> **Assignment**
Say how many lines in the data below contain the word "does", and give no other text.

▬▬▬

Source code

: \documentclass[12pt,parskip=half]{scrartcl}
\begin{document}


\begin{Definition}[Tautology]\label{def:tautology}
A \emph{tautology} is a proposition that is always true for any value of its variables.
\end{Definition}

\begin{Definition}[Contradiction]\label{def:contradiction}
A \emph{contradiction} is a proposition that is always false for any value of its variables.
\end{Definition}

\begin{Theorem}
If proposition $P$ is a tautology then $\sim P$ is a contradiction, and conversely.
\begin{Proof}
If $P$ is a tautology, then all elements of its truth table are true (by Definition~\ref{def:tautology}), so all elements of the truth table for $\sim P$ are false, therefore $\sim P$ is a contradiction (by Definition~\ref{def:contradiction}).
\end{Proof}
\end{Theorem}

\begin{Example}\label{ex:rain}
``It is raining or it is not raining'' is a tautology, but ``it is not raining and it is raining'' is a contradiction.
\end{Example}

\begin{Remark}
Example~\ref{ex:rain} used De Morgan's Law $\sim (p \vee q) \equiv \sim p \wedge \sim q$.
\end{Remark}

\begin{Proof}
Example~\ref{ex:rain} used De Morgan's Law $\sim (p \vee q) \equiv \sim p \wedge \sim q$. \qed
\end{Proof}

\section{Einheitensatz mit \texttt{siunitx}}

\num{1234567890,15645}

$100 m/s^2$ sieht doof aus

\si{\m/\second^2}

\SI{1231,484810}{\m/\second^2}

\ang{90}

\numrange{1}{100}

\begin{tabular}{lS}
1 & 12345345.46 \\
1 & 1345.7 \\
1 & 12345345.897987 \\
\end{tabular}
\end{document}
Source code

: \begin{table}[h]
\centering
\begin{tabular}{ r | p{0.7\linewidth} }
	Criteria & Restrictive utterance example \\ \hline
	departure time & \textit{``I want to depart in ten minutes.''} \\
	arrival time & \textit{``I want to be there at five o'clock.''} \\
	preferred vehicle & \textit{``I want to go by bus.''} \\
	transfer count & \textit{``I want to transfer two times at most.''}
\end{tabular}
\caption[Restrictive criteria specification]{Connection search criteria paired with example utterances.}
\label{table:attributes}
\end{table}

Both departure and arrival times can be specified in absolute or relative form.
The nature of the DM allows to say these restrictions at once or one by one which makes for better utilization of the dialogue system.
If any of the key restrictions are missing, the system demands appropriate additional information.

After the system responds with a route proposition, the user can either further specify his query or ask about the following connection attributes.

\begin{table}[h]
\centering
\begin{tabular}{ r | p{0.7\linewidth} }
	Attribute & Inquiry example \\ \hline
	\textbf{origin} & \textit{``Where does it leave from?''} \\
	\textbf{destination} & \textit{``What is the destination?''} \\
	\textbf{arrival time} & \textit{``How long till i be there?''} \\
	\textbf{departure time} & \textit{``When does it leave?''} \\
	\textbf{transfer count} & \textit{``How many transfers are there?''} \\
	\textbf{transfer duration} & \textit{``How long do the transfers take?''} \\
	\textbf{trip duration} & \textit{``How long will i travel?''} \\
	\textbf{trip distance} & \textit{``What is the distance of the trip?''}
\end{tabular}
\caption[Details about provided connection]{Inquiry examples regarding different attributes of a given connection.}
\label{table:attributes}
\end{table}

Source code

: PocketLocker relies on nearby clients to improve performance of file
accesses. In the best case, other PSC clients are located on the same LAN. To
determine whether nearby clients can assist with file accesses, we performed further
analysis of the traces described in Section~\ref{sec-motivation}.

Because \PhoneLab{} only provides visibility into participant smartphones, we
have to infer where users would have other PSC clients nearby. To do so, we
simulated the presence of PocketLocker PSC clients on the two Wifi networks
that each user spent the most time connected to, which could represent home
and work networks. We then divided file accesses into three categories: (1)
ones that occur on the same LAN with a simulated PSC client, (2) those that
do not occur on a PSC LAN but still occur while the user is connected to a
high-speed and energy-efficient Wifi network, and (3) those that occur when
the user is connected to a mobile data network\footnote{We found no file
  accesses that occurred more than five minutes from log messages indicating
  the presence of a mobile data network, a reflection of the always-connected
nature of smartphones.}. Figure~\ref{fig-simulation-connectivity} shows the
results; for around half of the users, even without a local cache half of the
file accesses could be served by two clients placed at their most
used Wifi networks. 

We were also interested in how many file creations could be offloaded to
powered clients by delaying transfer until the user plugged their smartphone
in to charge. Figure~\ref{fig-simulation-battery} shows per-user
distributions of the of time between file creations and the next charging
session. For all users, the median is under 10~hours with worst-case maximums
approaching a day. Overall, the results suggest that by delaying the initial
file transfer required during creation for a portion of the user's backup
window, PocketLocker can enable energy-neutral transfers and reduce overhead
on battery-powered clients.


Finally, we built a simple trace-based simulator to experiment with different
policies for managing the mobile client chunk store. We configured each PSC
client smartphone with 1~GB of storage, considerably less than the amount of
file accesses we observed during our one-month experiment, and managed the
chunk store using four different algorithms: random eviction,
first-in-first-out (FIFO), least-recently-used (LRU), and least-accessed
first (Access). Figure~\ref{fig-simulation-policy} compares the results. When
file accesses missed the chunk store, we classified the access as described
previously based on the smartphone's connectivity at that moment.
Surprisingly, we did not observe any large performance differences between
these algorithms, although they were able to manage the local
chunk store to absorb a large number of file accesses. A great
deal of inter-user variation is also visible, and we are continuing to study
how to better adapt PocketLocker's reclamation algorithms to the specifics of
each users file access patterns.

▬▬▬

> **Exercise answer**
2